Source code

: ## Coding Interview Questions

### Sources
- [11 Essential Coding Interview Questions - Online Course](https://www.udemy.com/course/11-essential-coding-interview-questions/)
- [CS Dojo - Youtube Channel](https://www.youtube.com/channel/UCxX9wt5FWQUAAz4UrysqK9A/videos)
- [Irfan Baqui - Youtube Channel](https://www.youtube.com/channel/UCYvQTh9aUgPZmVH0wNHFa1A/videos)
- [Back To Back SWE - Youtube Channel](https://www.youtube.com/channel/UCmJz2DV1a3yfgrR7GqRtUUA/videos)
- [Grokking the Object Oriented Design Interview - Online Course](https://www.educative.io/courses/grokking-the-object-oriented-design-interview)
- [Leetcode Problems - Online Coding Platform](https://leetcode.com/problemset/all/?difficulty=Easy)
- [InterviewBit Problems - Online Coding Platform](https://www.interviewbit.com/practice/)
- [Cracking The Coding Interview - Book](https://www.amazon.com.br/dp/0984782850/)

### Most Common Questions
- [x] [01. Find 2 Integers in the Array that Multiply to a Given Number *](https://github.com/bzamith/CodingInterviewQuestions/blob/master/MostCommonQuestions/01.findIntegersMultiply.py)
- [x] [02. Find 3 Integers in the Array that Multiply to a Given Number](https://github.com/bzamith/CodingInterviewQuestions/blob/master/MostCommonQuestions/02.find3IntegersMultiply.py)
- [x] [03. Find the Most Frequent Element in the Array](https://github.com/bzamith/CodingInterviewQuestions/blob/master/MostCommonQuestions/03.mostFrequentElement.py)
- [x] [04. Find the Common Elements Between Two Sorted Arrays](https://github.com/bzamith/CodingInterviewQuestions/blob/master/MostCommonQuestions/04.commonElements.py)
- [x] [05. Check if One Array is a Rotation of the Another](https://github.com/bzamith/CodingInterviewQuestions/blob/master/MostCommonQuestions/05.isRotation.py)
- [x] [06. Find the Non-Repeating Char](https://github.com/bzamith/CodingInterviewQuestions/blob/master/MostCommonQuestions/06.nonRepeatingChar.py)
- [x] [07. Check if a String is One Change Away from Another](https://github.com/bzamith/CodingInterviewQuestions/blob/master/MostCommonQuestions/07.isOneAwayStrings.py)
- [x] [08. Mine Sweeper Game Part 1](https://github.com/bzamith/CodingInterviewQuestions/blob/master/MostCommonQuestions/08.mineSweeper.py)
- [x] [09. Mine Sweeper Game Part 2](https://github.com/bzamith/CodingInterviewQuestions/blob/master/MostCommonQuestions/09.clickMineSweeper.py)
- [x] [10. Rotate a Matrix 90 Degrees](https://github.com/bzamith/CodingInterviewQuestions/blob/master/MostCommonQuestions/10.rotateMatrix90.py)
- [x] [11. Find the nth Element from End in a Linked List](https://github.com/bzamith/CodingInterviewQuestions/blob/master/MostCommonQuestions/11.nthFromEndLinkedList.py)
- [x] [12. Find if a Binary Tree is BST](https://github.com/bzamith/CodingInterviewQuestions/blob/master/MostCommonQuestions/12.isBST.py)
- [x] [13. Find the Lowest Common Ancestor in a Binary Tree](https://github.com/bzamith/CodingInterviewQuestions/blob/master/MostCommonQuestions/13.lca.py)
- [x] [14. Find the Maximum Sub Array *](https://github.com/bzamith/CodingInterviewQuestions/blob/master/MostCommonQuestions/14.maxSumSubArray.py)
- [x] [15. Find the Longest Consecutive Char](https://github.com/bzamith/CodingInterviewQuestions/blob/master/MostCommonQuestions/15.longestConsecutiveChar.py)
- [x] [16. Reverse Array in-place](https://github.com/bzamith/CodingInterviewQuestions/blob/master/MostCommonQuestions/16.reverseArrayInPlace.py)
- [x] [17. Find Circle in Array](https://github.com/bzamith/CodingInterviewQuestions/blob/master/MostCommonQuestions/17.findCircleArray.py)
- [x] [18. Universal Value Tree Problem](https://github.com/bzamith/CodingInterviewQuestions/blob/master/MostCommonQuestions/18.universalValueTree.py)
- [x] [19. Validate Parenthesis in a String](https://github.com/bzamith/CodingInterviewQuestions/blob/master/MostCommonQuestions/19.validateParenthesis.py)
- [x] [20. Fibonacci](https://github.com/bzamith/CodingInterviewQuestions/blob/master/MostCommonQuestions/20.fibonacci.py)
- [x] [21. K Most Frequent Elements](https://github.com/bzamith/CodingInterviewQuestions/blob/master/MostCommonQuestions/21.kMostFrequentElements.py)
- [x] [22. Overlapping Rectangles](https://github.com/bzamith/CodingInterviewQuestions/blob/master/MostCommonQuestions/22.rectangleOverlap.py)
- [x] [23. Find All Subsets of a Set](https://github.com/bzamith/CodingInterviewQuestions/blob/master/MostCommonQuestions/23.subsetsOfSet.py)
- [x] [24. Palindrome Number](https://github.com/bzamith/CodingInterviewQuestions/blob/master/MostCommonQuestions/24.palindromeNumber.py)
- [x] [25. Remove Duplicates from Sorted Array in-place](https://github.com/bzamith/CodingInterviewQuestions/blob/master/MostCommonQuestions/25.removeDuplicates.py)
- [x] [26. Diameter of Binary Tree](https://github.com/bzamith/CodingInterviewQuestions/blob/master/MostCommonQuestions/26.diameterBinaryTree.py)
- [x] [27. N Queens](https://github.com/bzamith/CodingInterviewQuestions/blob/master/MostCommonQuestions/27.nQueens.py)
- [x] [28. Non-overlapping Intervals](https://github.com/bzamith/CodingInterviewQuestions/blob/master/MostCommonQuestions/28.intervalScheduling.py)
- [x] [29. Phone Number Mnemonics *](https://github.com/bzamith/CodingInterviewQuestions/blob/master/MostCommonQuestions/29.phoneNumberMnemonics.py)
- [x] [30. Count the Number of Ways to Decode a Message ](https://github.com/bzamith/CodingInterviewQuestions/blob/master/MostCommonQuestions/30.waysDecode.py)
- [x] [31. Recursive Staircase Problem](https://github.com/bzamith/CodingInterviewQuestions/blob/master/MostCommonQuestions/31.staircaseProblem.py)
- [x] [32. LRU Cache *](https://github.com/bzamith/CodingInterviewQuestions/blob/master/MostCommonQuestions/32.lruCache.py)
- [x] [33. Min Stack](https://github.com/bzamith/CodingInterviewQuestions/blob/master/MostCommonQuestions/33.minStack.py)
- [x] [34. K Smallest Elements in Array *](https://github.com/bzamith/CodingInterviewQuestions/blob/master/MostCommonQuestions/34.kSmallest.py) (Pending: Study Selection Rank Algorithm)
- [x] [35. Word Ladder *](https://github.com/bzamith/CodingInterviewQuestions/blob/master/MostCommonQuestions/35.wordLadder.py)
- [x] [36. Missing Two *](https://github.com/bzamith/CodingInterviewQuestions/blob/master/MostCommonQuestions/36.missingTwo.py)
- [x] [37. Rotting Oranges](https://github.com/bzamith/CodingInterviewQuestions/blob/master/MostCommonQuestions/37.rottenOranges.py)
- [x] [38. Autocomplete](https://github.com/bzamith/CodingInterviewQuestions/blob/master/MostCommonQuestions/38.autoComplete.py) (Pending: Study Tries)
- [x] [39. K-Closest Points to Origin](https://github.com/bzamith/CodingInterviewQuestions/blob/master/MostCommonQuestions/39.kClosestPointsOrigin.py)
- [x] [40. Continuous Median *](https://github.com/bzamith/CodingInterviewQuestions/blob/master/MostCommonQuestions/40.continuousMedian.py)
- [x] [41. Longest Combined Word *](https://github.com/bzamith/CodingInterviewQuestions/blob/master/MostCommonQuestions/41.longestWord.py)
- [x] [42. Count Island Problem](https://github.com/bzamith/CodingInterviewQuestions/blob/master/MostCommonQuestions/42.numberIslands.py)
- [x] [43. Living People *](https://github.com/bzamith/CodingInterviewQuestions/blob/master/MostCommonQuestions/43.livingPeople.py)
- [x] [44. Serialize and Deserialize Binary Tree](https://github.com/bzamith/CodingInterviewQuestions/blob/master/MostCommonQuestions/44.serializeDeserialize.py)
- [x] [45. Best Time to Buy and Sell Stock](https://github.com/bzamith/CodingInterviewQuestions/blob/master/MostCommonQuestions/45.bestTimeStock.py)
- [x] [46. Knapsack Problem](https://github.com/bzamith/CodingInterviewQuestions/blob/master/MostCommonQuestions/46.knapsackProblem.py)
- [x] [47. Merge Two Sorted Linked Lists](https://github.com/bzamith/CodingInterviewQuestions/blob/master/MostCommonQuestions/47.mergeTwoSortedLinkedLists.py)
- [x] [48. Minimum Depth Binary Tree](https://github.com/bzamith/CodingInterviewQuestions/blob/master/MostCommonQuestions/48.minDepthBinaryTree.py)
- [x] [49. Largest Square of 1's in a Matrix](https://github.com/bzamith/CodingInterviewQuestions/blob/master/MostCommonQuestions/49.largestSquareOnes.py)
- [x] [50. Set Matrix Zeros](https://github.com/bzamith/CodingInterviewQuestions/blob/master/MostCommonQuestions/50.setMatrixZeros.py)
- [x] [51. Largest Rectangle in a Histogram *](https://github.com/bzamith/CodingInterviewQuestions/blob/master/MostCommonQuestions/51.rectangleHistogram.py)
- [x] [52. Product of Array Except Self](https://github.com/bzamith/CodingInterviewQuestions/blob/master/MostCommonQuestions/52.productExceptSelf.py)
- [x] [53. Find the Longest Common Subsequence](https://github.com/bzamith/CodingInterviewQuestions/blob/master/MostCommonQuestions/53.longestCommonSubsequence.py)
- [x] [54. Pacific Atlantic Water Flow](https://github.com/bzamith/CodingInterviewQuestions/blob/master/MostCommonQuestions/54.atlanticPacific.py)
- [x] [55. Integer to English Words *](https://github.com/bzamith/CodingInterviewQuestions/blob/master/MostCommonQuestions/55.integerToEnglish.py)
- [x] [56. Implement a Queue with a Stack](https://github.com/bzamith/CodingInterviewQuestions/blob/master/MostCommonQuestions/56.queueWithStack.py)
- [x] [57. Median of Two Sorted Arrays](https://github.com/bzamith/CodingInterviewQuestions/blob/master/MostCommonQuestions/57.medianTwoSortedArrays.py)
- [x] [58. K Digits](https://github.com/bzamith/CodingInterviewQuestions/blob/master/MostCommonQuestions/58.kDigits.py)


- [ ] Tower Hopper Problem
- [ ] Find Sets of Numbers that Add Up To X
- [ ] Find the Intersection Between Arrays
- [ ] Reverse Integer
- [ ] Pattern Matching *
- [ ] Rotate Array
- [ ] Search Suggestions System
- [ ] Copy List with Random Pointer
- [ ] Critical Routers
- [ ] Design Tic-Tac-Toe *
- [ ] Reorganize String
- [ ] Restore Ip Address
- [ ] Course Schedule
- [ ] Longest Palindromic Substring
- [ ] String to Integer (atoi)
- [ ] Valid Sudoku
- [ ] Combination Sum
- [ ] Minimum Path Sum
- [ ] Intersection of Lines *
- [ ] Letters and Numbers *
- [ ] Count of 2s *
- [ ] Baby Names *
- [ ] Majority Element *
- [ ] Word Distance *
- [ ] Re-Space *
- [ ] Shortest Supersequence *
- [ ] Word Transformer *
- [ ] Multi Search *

*Exercise*: Could you please retype the lines from the start of the data through the line with "- [Irfan Baqui", both included, and nothing else?

*Exercise result*:
Source code

: ## Coding Interview Questions

### Sources
- [11 Essential Coding Interview Questions - Online Course](https://www.udemy.com/course/11-essential-coding-interview-questions/)
- [CS Dojo - Youtube Channel](https://www.youtube.com/channel/UCxX9wt5FWQUAAz4UrysqK9A/videos)
- [Irfan Baqui - Youtube Channel](https://www.youtube.com/channel/UCYvQTh9aUgPZmVH0wNHFa1A/videos)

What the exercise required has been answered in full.